* EXTRACTED RECORDS:
◆ ◆ ◆ ◆ ◆
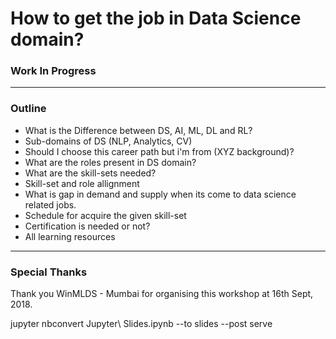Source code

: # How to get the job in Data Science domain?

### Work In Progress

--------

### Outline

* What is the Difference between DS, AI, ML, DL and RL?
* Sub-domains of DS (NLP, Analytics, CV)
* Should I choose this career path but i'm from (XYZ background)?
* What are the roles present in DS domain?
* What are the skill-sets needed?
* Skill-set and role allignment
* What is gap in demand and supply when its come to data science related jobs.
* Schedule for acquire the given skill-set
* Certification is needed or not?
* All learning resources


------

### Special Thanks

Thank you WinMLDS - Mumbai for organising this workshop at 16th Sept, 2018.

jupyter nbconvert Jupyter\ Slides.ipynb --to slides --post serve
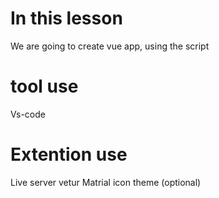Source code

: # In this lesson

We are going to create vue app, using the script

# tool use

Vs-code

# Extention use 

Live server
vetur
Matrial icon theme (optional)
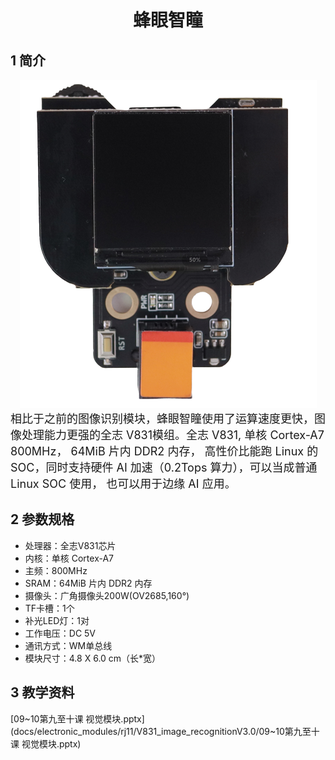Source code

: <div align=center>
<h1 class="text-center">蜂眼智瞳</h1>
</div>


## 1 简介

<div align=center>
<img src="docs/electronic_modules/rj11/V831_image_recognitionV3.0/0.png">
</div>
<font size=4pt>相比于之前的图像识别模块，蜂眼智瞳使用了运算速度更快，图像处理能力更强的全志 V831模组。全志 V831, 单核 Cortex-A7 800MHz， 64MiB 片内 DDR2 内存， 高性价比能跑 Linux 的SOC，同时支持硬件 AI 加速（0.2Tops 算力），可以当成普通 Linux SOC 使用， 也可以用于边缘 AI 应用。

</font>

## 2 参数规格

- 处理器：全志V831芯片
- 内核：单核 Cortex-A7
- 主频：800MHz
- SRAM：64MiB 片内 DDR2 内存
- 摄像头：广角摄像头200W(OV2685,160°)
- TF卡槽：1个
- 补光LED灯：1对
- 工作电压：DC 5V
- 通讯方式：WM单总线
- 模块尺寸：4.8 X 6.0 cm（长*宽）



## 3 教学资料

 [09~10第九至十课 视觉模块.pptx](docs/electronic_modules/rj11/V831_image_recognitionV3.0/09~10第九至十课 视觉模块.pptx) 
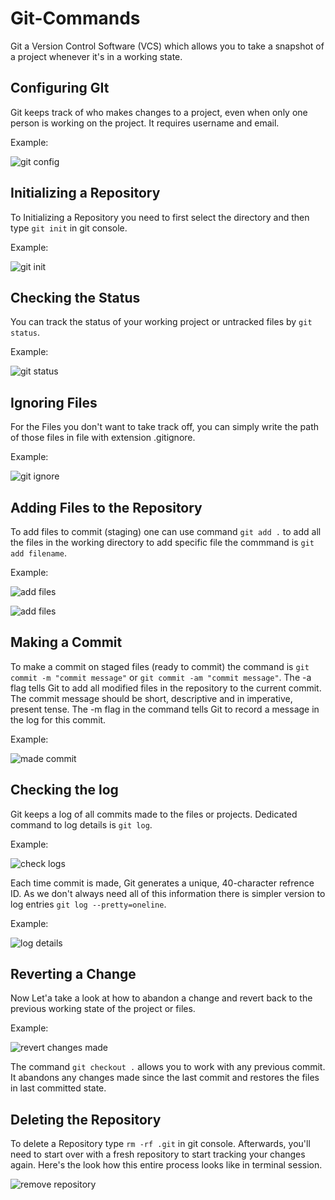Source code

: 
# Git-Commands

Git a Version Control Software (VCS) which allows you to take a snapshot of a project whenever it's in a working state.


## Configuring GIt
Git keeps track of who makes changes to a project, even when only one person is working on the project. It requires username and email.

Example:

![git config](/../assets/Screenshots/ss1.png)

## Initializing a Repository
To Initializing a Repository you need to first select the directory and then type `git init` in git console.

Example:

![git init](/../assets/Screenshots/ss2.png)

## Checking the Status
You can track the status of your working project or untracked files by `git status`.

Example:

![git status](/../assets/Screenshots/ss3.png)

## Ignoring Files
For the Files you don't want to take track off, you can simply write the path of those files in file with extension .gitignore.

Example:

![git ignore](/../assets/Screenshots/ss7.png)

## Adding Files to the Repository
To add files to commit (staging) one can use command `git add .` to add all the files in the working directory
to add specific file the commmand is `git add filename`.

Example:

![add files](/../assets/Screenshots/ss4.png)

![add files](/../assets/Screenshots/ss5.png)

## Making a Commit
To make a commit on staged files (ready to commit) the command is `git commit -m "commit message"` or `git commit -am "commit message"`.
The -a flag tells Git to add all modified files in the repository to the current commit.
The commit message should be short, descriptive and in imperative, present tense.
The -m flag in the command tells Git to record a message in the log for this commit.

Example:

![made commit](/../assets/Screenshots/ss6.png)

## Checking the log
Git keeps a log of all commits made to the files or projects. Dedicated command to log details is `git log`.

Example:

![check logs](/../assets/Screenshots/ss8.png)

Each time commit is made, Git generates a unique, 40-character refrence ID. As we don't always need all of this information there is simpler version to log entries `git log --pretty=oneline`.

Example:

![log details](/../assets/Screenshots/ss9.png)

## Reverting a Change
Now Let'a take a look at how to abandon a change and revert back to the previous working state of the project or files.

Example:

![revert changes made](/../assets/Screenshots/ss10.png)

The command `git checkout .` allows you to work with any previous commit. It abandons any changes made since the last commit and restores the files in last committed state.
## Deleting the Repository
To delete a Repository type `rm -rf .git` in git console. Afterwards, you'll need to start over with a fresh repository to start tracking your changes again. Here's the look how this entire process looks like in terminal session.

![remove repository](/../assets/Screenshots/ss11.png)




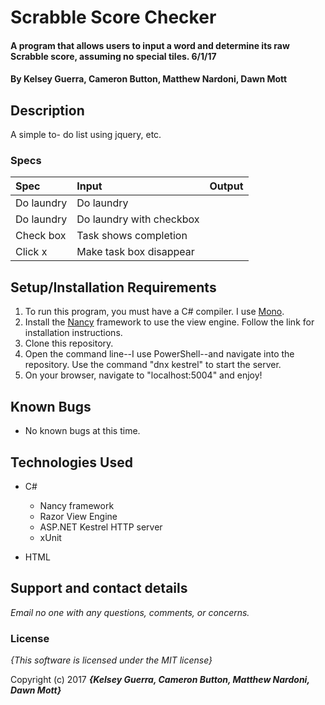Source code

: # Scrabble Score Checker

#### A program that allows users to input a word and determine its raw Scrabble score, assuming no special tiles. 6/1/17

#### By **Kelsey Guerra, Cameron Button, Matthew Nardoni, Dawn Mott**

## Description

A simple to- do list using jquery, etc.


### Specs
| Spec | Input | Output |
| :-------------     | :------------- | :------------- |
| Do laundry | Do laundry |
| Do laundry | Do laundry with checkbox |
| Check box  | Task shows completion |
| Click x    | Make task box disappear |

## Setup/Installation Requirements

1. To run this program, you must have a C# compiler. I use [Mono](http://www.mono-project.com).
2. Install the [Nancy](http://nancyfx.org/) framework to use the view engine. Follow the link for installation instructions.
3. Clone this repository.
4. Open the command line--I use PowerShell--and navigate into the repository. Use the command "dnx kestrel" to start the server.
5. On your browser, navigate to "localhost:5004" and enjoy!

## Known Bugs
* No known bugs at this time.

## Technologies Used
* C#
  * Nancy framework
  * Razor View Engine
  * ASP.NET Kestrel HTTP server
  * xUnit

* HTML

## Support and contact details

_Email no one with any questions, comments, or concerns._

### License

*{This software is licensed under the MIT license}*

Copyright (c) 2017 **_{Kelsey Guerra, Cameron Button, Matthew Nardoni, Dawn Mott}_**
◆ ◆ ◆ ◆ ◆
* PROBLEM TO WORK ON: In the lines above, find the word "Initializing" and copy every line it occurs in.

* RESULT OF THE EXERCISE:
## Initializing a Repository
To Initializing a Repository you need to first select the directory and then type `git init` in git console.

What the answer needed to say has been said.